_DATASET ENTRIES_

---

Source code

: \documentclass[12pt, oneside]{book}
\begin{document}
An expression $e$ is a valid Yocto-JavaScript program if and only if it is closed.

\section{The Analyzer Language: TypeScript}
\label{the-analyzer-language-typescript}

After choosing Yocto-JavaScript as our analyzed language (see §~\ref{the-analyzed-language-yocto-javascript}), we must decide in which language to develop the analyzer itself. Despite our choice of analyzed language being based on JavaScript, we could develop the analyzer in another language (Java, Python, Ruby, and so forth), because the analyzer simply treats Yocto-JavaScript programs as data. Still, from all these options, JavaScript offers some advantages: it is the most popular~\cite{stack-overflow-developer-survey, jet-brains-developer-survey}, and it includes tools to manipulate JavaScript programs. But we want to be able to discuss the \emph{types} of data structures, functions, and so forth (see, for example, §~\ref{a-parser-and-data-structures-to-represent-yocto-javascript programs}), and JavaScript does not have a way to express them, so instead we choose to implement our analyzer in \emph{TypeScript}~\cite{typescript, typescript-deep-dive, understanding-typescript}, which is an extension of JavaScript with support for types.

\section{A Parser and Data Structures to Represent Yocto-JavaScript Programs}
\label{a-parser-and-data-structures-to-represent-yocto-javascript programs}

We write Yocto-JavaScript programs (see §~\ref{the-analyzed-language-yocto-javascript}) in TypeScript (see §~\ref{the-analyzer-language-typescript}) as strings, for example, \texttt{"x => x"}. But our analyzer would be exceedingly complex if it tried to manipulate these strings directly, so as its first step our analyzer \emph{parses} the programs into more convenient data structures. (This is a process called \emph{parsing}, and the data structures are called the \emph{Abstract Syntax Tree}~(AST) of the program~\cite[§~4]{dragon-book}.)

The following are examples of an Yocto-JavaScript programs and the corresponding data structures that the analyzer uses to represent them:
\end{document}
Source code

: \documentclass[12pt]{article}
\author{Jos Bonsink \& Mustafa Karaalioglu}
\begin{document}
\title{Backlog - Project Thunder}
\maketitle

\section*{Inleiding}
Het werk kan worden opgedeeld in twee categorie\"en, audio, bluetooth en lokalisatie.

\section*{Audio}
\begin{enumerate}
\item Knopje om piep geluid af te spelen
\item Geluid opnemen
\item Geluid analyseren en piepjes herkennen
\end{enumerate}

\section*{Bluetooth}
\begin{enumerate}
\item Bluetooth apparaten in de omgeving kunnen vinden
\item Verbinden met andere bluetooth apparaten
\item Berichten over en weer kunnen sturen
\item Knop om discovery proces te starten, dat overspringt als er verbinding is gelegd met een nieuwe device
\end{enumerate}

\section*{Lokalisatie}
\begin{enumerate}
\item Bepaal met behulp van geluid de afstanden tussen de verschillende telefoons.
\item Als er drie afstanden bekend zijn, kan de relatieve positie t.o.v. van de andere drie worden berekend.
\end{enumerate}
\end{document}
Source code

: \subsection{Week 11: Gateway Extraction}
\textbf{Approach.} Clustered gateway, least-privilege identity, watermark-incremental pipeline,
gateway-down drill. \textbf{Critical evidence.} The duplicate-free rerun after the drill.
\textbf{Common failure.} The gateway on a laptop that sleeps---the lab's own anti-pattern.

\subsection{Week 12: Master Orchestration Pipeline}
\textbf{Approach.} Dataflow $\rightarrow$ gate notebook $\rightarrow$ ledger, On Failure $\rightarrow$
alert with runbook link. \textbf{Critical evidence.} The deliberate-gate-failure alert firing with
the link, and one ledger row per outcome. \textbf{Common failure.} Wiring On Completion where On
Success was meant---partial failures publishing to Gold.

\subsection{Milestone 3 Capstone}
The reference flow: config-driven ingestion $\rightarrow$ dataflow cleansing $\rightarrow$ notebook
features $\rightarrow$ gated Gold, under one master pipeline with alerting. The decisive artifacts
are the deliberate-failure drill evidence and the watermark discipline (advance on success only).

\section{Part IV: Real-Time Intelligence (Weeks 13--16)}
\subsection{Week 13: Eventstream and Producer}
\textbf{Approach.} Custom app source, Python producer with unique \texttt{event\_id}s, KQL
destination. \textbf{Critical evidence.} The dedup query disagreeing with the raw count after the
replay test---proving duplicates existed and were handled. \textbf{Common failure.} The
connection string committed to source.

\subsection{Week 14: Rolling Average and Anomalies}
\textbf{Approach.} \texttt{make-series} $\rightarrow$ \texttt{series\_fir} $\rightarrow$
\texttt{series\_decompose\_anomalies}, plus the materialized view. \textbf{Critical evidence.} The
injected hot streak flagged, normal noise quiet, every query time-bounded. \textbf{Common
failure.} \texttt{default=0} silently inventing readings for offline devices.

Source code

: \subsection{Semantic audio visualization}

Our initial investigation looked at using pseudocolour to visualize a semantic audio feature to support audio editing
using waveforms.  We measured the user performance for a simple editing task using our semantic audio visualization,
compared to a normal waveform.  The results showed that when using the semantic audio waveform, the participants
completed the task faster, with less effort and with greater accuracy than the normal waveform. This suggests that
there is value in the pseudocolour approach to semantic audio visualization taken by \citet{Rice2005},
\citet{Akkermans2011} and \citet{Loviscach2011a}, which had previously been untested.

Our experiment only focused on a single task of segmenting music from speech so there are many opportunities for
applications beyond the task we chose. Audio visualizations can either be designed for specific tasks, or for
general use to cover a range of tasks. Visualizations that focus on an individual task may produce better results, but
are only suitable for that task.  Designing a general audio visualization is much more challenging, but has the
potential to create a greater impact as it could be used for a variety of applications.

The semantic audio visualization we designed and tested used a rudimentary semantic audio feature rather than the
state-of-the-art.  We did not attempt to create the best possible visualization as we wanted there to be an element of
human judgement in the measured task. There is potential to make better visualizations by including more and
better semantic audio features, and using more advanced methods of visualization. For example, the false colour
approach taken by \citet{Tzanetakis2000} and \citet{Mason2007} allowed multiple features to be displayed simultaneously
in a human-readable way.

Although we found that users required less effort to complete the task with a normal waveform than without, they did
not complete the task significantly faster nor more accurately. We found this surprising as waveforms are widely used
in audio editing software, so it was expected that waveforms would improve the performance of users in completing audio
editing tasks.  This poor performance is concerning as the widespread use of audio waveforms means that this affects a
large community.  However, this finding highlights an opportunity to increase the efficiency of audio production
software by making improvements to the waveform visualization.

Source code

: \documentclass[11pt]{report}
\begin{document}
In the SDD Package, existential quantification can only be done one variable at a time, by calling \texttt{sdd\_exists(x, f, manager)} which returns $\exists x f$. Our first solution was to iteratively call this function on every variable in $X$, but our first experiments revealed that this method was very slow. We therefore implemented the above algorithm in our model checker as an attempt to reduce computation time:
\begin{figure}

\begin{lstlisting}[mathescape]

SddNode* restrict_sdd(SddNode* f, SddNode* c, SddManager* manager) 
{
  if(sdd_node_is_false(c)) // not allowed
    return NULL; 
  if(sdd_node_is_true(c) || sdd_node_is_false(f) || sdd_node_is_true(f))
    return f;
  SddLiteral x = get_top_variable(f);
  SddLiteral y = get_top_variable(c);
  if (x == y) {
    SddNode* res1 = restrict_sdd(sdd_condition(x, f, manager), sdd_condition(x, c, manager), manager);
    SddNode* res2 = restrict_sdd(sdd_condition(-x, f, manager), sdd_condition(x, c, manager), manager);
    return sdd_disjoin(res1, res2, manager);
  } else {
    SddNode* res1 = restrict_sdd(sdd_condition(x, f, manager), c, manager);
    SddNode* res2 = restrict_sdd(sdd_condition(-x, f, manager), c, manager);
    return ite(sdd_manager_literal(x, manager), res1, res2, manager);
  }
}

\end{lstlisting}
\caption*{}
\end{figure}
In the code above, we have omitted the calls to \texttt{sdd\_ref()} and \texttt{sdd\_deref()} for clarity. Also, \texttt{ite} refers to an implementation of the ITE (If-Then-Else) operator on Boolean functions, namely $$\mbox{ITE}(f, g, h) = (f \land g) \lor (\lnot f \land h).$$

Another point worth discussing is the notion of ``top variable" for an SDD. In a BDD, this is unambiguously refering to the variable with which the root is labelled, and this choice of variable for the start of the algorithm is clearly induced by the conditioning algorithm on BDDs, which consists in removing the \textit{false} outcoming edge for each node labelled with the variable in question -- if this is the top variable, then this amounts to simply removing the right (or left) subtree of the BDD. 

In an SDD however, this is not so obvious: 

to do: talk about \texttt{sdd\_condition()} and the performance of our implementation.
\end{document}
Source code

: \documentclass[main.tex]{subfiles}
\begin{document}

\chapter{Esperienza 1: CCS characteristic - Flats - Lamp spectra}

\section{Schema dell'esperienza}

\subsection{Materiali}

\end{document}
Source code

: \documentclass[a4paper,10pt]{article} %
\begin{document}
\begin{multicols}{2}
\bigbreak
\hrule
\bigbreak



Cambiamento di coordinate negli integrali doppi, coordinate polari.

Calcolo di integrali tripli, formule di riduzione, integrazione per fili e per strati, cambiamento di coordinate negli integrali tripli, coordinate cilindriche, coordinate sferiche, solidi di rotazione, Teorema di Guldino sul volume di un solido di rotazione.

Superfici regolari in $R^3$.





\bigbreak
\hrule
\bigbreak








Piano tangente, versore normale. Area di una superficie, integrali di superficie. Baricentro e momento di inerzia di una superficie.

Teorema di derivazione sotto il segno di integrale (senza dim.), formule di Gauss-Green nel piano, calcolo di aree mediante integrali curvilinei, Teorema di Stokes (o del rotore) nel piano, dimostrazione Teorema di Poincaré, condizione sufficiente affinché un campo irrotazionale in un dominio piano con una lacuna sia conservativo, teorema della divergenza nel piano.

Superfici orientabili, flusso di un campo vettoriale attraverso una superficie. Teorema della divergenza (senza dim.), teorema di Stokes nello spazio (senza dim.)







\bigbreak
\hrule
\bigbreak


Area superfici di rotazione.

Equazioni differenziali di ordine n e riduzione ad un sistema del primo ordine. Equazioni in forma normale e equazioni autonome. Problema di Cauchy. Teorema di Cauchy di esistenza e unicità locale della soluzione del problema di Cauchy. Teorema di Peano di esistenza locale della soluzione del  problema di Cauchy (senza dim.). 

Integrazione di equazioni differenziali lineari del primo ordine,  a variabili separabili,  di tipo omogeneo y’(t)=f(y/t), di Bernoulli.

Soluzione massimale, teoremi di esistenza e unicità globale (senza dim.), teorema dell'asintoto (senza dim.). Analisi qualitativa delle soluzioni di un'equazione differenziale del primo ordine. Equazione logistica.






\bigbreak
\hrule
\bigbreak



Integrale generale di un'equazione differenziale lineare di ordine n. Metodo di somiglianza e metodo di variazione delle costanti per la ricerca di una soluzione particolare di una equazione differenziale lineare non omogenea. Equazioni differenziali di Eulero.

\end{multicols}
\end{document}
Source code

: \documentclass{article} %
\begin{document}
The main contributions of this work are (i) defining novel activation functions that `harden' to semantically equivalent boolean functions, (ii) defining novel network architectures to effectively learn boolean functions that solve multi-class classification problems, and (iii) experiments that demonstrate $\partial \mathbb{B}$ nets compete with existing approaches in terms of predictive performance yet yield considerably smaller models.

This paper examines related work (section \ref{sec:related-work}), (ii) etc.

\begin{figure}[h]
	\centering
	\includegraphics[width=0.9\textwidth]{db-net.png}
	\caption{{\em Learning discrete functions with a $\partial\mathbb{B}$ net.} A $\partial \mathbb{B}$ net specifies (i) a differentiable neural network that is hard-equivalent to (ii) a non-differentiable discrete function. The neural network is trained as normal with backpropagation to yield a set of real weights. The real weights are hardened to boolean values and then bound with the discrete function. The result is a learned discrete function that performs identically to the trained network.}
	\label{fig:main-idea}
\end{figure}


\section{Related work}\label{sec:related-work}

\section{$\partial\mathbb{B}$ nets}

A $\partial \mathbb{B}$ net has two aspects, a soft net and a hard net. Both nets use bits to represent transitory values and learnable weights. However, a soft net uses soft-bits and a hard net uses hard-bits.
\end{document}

---

_TASK TO CARRY OUT_
Check every line of the entries above, and copy those that carry the string "link".

_RESPONSE AREA_
alert with runbook link. \textbf{Critical evidence.} The deliberate-gate-failure alert firing with
the link, and one ledger row per outcome. \textbf{Common failure.} Wiring On Completion where On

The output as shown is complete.